Thanks a lot, it's crystal-clear ; you're right to be aware of the presence of "these" and I think I'd have wrongly proposed  中国人疯(了); so I am very interested in your explanation. What does " si 3 diao4 " ? "mortally mad or mad to death" ?


----------



## J.F. de TROYES

IN ARABIC:

" ! *هذا العرب هم مجانين* "   hatha-l-3rab hum majanin !

I feel a bit embarrassed about writing these words as I am not a native !
And the best is to wait for their opinion.


----------



## Flaminius

Japanese:
ローマ人ってやつは、気違いだ。
rōmajin tte yatsu-wa kichigai da.


----------



## Whodunit

J.F. de TROYES said:


> IN ARABIC:
> 
> " ! *هذا العرب هم مجانين* " hatha-l-3rab hum majanin !
> 
> I feel a bit embarrassed about writing these words as I am not a native !
> And the best is to wait for their opinion.


 
Although I'm not sure about the correct expression, I must tell you that "hadha" and "al-3arab" do not fit together.

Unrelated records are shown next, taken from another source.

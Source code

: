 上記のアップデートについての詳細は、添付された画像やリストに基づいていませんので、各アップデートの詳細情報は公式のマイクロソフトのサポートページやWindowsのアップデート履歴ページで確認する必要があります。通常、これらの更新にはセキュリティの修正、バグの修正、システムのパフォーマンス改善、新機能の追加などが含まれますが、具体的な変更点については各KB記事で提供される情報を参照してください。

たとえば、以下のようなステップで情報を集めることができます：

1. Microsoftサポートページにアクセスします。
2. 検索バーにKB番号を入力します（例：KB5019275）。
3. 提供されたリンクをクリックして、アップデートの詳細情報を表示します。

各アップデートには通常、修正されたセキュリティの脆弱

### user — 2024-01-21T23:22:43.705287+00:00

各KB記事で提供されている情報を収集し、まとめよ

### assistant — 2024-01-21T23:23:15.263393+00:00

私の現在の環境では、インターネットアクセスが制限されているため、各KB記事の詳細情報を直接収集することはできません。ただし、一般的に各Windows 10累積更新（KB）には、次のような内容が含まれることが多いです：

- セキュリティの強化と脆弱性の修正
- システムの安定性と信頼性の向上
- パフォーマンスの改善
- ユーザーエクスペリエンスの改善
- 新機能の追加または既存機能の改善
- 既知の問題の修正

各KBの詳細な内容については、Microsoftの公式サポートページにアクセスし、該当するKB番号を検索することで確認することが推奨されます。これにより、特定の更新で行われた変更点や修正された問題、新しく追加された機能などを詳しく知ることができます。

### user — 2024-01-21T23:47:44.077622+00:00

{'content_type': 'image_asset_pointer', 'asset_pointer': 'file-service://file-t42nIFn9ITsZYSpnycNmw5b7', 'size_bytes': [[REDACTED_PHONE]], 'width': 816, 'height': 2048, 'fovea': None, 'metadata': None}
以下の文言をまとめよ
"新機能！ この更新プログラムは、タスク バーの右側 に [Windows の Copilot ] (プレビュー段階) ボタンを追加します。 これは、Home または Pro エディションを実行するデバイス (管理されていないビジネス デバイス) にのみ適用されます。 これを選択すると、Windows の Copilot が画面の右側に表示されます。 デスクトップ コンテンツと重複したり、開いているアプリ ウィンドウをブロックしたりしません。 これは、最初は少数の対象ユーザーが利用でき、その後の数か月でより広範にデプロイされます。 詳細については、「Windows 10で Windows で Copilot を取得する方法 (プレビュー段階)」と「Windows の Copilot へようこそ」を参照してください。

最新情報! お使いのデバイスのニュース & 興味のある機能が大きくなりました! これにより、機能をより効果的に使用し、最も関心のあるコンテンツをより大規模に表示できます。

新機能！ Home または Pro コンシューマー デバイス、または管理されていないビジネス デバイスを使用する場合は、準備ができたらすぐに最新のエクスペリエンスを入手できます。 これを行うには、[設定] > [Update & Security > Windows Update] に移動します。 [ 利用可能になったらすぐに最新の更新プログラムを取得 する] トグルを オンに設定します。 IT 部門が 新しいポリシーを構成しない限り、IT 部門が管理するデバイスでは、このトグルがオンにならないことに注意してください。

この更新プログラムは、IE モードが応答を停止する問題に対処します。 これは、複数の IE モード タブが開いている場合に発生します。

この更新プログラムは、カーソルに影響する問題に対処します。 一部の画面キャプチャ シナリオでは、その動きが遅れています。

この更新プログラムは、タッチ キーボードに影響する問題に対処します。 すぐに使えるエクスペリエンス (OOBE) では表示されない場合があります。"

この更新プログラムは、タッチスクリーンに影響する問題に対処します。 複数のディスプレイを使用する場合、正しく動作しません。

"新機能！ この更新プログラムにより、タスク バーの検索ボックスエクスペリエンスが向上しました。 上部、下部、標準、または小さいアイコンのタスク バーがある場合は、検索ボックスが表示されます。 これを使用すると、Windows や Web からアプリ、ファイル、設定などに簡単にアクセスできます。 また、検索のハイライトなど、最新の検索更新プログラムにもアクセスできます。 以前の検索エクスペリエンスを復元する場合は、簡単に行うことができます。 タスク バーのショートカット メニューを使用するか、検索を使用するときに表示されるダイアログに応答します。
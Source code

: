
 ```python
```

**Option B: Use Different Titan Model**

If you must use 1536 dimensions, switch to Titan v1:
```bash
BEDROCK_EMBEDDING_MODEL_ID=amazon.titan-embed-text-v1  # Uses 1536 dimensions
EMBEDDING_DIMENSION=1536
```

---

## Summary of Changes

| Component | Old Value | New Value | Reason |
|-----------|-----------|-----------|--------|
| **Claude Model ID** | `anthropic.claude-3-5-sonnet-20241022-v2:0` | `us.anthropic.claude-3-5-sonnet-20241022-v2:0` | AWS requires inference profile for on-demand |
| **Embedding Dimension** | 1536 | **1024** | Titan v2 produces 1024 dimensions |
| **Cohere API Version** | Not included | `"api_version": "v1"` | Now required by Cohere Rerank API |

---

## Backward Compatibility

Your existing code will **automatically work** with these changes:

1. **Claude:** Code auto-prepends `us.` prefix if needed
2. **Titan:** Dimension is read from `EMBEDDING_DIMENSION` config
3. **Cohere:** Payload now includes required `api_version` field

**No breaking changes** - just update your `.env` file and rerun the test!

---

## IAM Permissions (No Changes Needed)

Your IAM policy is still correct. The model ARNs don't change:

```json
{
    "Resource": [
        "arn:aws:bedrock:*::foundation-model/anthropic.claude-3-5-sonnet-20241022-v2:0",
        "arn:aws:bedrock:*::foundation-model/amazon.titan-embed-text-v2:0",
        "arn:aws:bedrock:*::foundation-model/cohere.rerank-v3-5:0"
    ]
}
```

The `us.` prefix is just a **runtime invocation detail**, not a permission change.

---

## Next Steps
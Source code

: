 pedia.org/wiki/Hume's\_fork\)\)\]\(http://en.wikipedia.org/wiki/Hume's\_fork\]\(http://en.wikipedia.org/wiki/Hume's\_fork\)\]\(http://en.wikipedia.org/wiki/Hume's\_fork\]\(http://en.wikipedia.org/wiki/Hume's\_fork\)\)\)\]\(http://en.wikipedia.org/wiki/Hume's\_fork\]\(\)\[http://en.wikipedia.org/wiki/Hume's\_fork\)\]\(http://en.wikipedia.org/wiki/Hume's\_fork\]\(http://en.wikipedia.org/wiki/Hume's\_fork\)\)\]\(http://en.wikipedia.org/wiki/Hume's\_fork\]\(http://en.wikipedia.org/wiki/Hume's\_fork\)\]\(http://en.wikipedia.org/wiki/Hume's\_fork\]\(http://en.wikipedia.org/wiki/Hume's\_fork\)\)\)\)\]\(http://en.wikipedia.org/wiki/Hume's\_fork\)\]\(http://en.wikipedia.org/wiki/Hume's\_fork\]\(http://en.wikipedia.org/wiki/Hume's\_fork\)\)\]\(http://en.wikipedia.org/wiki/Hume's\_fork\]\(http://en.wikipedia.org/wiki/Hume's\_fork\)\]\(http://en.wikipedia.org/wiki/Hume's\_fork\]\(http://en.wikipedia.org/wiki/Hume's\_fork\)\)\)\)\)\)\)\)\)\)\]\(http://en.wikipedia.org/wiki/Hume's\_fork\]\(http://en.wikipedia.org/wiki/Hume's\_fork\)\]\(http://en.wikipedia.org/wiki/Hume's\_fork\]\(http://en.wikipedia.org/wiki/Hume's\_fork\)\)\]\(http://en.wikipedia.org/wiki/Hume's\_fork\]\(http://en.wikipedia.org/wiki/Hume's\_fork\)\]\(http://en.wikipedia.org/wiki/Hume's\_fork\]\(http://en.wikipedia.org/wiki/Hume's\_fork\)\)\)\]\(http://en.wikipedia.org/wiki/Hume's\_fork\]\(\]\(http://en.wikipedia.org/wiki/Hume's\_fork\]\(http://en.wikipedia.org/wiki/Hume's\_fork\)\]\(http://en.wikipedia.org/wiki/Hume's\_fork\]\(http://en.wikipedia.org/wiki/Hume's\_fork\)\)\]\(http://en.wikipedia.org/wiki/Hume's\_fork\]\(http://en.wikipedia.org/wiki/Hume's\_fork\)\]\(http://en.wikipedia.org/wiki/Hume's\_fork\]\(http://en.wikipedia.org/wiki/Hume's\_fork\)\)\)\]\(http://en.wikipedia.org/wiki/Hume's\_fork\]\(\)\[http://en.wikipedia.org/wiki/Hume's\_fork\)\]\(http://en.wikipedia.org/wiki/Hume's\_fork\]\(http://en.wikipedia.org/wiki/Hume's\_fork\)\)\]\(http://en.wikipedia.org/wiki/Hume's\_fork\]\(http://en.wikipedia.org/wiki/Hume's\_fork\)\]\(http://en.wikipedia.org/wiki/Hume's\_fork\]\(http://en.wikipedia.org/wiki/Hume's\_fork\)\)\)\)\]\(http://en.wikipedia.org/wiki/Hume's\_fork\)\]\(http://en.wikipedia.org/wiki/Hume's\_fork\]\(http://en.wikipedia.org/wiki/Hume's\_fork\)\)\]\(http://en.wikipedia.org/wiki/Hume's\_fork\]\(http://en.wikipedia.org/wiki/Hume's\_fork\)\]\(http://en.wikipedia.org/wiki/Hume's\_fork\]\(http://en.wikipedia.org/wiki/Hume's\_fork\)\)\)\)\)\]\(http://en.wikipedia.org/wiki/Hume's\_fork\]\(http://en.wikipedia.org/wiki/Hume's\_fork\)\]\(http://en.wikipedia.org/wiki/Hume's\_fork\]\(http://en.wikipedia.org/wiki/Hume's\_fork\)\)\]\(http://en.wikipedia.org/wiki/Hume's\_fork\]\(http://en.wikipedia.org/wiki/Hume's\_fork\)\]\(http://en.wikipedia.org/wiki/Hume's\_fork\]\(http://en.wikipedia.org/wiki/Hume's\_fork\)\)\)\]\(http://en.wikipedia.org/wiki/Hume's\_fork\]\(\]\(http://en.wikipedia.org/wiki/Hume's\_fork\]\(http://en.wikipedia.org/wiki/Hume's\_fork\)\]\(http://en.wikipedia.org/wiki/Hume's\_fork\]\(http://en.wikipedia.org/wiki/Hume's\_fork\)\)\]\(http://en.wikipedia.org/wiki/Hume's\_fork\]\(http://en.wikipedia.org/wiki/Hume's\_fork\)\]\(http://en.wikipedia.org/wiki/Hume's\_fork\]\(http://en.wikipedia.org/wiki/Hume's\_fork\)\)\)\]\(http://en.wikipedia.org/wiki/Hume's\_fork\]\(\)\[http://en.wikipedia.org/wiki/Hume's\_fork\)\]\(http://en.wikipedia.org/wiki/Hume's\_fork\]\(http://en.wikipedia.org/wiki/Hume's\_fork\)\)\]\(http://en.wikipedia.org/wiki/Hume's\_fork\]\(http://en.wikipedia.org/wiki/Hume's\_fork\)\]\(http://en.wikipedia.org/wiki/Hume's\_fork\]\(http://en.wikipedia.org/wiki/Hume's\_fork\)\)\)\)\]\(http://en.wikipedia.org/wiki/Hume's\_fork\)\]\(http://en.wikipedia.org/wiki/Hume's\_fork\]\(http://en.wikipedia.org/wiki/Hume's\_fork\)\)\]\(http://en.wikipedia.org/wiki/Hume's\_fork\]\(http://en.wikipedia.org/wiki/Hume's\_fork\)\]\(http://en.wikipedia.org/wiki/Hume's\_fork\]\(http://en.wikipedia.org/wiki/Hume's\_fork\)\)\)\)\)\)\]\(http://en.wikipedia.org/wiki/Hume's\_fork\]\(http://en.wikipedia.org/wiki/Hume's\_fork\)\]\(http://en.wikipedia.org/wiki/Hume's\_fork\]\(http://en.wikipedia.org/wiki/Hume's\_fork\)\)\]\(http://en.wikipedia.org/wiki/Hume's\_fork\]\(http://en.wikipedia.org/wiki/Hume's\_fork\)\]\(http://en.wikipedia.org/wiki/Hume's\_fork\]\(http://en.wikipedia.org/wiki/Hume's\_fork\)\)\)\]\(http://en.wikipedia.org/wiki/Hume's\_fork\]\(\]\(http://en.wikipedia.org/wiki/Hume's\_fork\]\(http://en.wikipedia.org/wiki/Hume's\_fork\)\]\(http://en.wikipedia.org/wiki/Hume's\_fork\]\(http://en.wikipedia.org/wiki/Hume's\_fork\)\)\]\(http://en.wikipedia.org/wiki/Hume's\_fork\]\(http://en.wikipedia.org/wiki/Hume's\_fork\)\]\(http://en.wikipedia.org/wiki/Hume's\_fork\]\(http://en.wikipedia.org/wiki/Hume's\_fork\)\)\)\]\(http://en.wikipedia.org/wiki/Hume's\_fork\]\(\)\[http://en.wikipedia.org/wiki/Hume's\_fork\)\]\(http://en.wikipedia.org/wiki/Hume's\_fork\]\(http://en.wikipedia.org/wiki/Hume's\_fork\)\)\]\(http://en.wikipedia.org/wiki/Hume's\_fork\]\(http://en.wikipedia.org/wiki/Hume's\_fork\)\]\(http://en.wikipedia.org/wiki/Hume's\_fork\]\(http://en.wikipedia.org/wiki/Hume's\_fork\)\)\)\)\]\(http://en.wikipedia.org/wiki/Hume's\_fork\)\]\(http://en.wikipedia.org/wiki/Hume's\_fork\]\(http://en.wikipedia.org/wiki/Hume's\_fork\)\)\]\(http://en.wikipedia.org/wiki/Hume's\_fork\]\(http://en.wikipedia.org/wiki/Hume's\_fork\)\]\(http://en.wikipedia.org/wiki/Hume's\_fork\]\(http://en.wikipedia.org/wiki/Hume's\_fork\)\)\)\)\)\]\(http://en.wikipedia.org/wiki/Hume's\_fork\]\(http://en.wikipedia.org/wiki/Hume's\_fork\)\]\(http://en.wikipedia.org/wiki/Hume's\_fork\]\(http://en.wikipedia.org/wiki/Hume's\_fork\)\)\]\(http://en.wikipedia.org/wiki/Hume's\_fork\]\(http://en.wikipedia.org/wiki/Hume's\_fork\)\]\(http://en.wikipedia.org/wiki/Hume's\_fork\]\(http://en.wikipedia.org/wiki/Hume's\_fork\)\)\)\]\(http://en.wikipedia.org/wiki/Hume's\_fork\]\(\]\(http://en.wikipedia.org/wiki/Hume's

Also, I don't understand why you used "majaaniin" here. The word "majjaan" means "for free/at no cost" and is an adverb.  The ending "-iin" is used for the genitive and accusative case only, but for the nominative case it's "-uun."

In my opinion, it could be "haa2ulaa2i 'l-3arabu hum majnuunuuna" (*هؤلاء العرب هم مجنونون*).


----------



## doman

*Vietnamese*

_Những người Việt này điên rồi !_
These Vietnamese are Crazy !


----------



## coconutpalm

J.F. de TROYES said:


> Thanks a lot, it's crystal-clear ; you're right to be aware of the presence of "these" and I think I'd have wrongly proposed 中国人疯(了); so I am very interested in your explanation. What does " si 3 diao4 " ? "mortally mad or mad to death" ?


 
You're welcome! 
Literally 死掉 si4 diao4 means "dead". As I noted at the beginning of this example, this is very colloquial. 死can be used to emphasize, as "dead" does in English, like 我都要乐死了！wo3 dou1 yao4 le4 si3 le! (happy), where 死can all be replaced by 疯feng1.
In 这些中国人真要疯死掉了, 死掉si4 diao4 is used to emphasize 疯feng1, and a more southern expression I'd say, because southerners LOVE to add interjections after a sentence.


----------



## daoxunchang

coconutpalm said:


> 这些中国人太疯（了）！zhe4 xie1 zhong1 guo2 ren2 tai4 feng1 (le)! Without 了，it's less reproachful.[/quote]
> 
> I'd say that, without 了, the tone is more decisive, detached and, maybe more haughty.


----------



## J.F. de TROYES

Whodunit said:


> Although I'm not sure about the correct expression, I must tell you that "hadha" and "al-3arab" do not fit together. Also, I don't understand why you used "majaaniin" here. The word "majjaan" means "for free/at no cost" and is an adverb.  The ending "-iin" is used for the genitive and accusative case only, but for the nominative case it's "-uun."
> 
> In my opinion, it could be "haa2ulaa2i 'l-3arabu hum majnuunuuna" (*هؤلاء    العرب هم*).


 
I'd like  to answer your questions:
1-There are collective nouns (  *اسم الجنس*   ) as " *قوم    ناس    أهل  عرب*"  that are considered either  singular or plural and  the agreement of the adjectives is uncertain. That's why I have used the singular form "  *هذا*  ".
I  confess I am not sure in this sentence and you may be right here.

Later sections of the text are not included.